WHAT YOU HAVE TO DO:
Go through the listing below and count the lines with "Installing" in them. Only the count is needed.

═════ SUPPLIED DATA

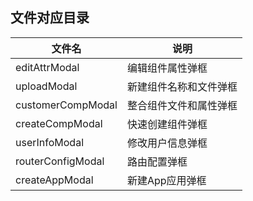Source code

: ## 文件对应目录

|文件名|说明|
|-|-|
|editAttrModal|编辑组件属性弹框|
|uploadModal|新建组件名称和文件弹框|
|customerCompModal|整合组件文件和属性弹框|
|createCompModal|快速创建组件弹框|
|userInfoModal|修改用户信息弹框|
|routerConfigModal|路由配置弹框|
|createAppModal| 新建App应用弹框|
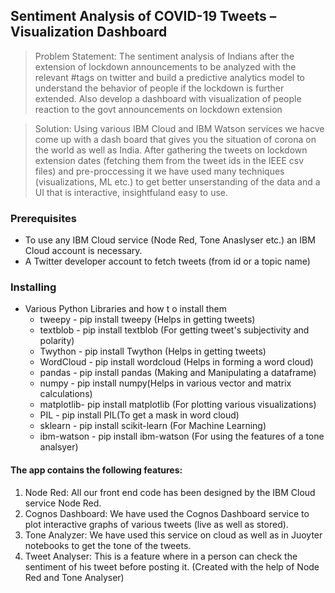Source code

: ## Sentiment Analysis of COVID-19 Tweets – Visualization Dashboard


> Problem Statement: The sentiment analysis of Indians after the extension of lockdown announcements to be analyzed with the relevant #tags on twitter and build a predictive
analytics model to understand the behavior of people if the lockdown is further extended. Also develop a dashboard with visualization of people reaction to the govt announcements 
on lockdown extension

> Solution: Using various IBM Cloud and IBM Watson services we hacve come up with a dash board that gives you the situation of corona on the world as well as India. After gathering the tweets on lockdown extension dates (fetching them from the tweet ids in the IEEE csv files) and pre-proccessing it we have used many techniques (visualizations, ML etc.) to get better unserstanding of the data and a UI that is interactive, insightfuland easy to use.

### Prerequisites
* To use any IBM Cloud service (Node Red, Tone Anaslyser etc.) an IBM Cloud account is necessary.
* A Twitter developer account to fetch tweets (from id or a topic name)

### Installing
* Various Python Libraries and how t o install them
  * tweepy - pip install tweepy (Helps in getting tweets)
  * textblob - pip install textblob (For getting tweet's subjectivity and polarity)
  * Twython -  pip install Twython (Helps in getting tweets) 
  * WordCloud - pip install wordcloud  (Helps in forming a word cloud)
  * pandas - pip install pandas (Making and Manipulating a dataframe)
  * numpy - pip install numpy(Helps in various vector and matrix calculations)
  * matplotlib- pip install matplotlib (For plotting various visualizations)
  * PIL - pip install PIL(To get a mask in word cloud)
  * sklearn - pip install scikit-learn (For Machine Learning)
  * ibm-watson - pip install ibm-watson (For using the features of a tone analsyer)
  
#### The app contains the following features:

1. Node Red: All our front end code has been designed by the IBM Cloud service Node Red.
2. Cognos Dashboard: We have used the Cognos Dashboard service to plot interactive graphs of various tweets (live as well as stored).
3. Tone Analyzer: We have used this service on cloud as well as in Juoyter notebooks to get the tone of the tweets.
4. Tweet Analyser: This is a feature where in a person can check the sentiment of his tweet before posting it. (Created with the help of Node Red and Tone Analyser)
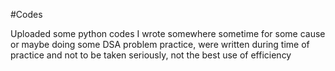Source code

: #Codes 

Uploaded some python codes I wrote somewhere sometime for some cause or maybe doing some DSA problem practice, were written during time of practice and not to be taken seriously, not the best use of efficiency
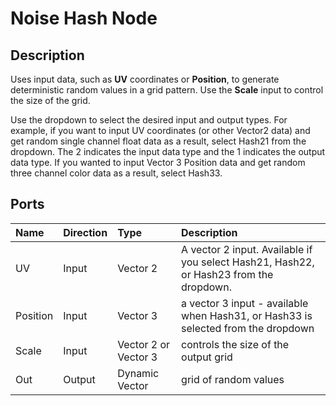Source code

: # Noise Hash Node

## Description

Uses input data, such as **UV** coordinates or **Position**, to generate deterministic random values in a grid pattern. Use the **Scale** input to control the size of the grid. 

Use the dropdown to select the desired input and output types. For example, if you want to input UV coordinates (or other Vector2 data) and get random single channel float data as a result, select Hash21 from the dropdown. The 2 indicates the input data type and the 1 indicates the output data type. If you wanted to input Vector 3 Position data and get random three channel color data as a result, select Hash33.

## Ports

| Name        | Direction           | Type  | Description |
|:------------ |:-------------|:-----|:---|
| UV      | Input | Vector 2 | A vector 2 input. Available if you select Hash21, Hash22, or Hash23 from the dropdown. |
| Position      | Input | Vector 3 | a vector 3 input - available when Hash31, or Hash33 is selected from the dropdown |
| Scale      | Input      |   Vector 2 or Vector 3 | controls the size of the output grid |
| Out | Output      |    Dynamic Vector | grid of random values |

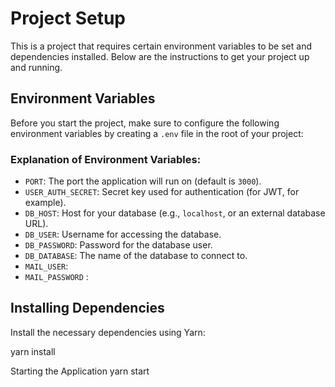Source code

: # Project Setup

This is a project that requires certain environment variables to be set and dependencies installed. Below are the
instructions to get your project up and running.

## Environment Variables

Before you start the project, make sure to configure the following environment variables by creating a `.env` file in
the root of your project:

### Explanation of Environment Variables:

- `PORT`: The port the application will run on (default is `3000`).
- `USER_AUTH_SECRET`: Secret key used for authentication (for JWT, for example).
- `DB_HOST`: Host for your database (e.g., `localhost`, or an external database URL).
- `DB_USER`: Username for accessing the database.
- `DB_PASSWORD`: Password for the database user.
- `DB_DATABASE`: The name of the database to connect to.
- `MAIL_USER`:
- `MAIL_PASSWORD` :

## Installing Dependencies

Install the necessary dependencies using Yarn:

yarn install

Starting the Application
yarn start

══════════

WRITTEN RESPONSE:
2